The tunnels were largely unknown to city residents in recent decades, until one of the tunnels running under the Chicago River sprung a leak in 1992 (due to misplacement of new bridge pilings), and the tunnel system flooded, leading to flooding of the sub-basements of many downtown office buildings.
Chicago has an old freight tunnel network under the Loop. It was built around the turn of the century (19th-to-20th)to make deliveries of parcels and coal to, and take away coal ash from, downtown buildings. The system was very extensive, with a tunnel under pretty much every Loop street and extending across the Chicago river to the north and west.
It was originally intended to compete with the horse-drawn drays that jammed pre-traffic-signal Loop streets, but motor-trucks took away an increasing amount of its traffic, as did buildings converting from coal furnaces. Construction of the State and Dearborn Street passenger subways at the same level as the freight tunnels didn’t help, and they went out of business in the '50s.
It was these tunnels that flooded rather spectacularly in the 1990s when a pile-driver struck one of the under-river tunnels. As the tunnels were connected to the passenger subways and to the sub-sub-basements of most pre-1960 buildings in the Loop, the flooding was extensive. The tunnels have since been sealed with water-tight doors to prevent the spread of flooding.

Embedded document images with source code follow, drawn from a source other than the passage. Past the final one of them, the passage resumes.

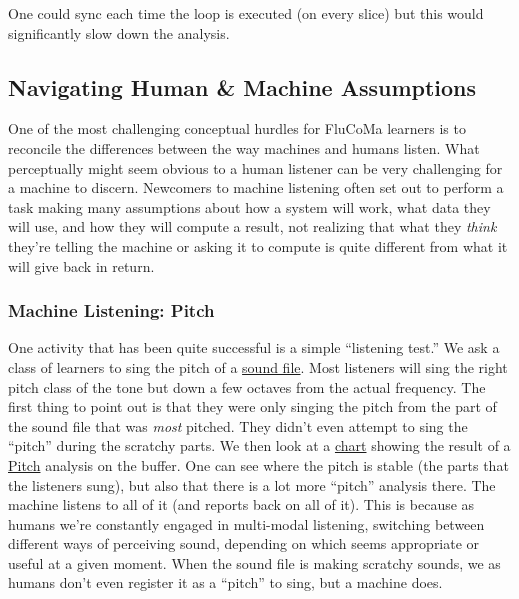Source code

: \documentclass{article}
\begin{document}
One could sync each time the loop is executed (on every slice) but this
would significantly slow down the analysis.

\subsection{Navigating Human \& Machine Assumptions}\label{navigating-human-machine-assumptions}

One of the most challenging conceptual hurdles for FluCoMa learners is
to reconcile the differences between the way machines and humans listen.
What perceptually might seem obvious to a human listener can be very
challenging for a machine to discern. Newcomers to machine listening
often set out to perform a task making many assumptions about how a
system will work, what data they will use, and how they will compute a
result, not realizing that what they \emph{think} they're telling the
machine or asking it to compute is quite different from what it will
give back in return.

\subsubsection{Machine Listening: Pitch}

One activity that has been quite successful is a simple ``listening
test.'' We ask a class of learners to sing the pitch of a
\href{https://learn.flucoma.org/learn/weighting-stats/01_src.mp3}{sound file}. Most listeners will sing the right pitch class of the tone
but down a few octaves from the actual frequency. The first thing to
point out is that they were only singing the pitch from the part of the
sound file that was \emph{most} pitched. They didn't even attempt to
sing the ``pitch'' during the scratchy parts. We then look at a 
\href{https://learn.flucoma.org/learn/weighting-stats/03_src_with_pitch.jpg}{chart}
showing the result of a
\href{https://learn.flucoma.org/reference/pitch/}{Pitch} analysis on the
buffer. One can see where the pitch is stable (the parts that the
listeners sung), but also that there is a lot more ``pitch'' analysis
there. The machine listens to all of it (and reports back on all of it).
This is because as humans we're constantly engaged in multi-modal
listening, switching between different ways of perceiving sound,
depending on which seems appropriate or useful at a given moment. When
the sound file is making scratchy sounds, we as humans don't even
register it as a ``pitch'' to sing, but a machine does.
\end{document}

I don’t refer to the tunnels as abandoned because they are still used as utility conduits. Ironically, the original builders obtained a franchise from the City to build a telephone system, not a freight railway. They were just as surprised as anyone that their “telephone conduits” were so big you could run little electric trains, like mine trains, in them.:rolleyes:
St. Louis had an abandoned train tunnel running under the Downtown area which is now being used for its light rail system. A few blocks north there was an abandoned tunnel which for years held a homeless “village” (not to mention a whole bunch of late-night raves) until the city moved everyone out and filled the tunnel.